Она почти не испытывала сочувствия к его состоянию и разделяла нежелание франкфуртских партнеров и дальше оказывать ему финансовую помощь. Но Лайонел испытывал нечто вроде семейных обязательств перед «Дядюшкой». В июне Меттерниху дали заем в размере 323 тысяч гульденов под залог его (значительно упавших в цене) железнодорожных акций. Еще один заем княгине Мелани в размере 5500 гульденов записан в книгах Венского дома в ноябре 1848 г. В следующем году общие долги Меттернихов составляли 216 500 гульденов. Вдобавок реструктурировали вторую половину займа 1827 г., поэтому к концу 1870-х гг. большая сумма еще не была выплачена.

В двух длинных письмах Соломону — одно было написано, когда он инкогнито проезжал Арнем, второе уже в безопасности, в Англии, — Меттерних отплатил своим верным банкирам многословным оправданием, которое проливает любопытный свет на их отношения:

«В какой беспорядок пришел мир! Помнится, вы всегда спрашивали меня, будет ли война. И я… всегда уверял вас, что войны не будет и, пока бразды правления в моих руках, я сумею договориться о политическом мире. Опасность тогда лежала не в плоскости политической войны, но в плоскости войны социальной. И там я тоже удерживал бразды правления, пока это было в человеческих силах. В тот день, когда такая возможность прекратилась, я сошел с кучерского сиденья, ибо не желал, чтобы меня свергли. Если вы спросите, можно ли было избежать того, что случилось, при помощи того, что наивные утописты называют реформой, я отвечаю категорическим „нет“ — по той логической причине, что те меры, которые сегодня называются реформами и которые могут, при определенных условиях, способствовать улучшениям, в тогдашней обстановке имели не больше ценности, чем танец с факелами на бочках с порохом… Вы, милый Соломон, много лет понимали меня. Многие другие — нет.

Во Франции все только начинается.
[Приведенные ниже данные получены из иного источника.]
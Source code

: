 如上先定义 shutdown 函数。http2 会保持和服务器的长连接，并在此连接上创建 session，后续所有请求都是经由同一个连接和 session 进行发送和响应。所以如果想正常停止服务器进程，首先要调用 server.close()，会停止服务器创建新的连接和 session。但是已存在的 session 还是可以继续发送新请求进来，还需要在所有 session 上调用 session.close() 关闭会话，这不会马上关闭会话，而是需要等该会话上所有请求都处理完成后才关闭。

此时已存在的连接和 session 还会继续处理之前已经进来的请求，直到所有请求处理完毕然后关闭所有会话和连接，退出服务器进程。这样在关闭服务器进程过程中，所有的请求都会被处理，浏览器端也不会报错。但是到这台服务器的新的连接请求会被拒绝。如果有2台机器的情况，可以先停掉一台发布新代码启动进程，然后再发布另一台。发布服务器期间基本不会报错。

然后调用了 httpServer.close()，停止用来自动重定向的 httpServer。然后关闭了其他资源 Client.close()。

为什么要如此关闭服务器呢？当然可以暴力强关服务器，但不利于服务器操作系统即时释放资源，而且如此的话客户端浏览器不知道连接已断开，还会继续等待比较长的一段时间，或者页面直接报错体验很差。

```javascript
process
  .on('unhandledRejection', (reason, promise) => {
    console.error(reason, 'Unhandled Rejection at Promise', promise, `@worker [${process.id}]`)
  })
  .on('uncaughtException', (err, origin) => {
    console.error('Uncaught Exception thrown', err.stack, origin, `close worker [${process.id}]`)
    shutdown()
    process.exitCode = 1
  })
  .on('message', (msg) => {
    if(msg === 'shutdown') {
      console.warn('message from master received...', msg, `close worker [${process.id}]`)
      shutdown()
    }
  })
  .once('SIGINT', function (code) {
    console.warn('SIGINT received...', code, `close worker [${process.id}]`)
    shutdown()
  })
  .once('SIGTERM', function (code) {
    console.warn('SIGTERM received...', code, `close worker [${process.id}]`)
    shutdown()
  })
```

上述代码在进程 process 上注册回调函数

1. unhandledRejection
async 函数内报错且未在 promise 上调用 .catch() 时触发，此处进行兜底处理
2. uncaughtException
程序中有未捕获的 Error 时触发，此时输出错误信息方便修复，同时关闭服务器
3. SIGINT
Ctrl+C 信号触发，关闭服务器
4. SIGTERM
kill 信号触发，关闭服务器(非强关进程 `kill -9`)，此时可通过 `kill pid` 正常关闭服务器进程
Никогда прежде не было большего беспорядка, имеющего столь же глубокие корни».

Может быть, таким способом Меттерних просто заискивал перед теми, которые, как он надеялся, будут финансировать его новую «буржуазную жизнь». Но его заявление о взаимопонимании стало подходящей эпитафией для сотрудничества, которое на протяжении тридцати лет, с тех пор, как они познакомились в Ахене, оказывало значительное влияние на всю Европу. Скептику Ансельму оставалось лишь заметить, что в письме содержатся «теории, которые сейчас не слишком помогают миру».

Угроза собственности

Больше всего Ротшильдов тревожила вовсе не опасность для жизни, какую представляла революция. Хотя во время кризиса они спешили отправить жен и младших детей в безопасное место, Ротшильды-мужчины — большинству из которых в тот период пришлось пойти на некоторый личный риск — проявляли необычное хладнокровие, когда вокруг свистели пули и летали кирпичи. 24 февраля молодой Фейдо, который тогда служил в Национальной гвардии, видел, как Джеймс выходит рука об руку с неизвестным спутником с улицы Мира и направляется к разграбленному Тюильри, хотя оттуда продолжали доноситься выстрелы.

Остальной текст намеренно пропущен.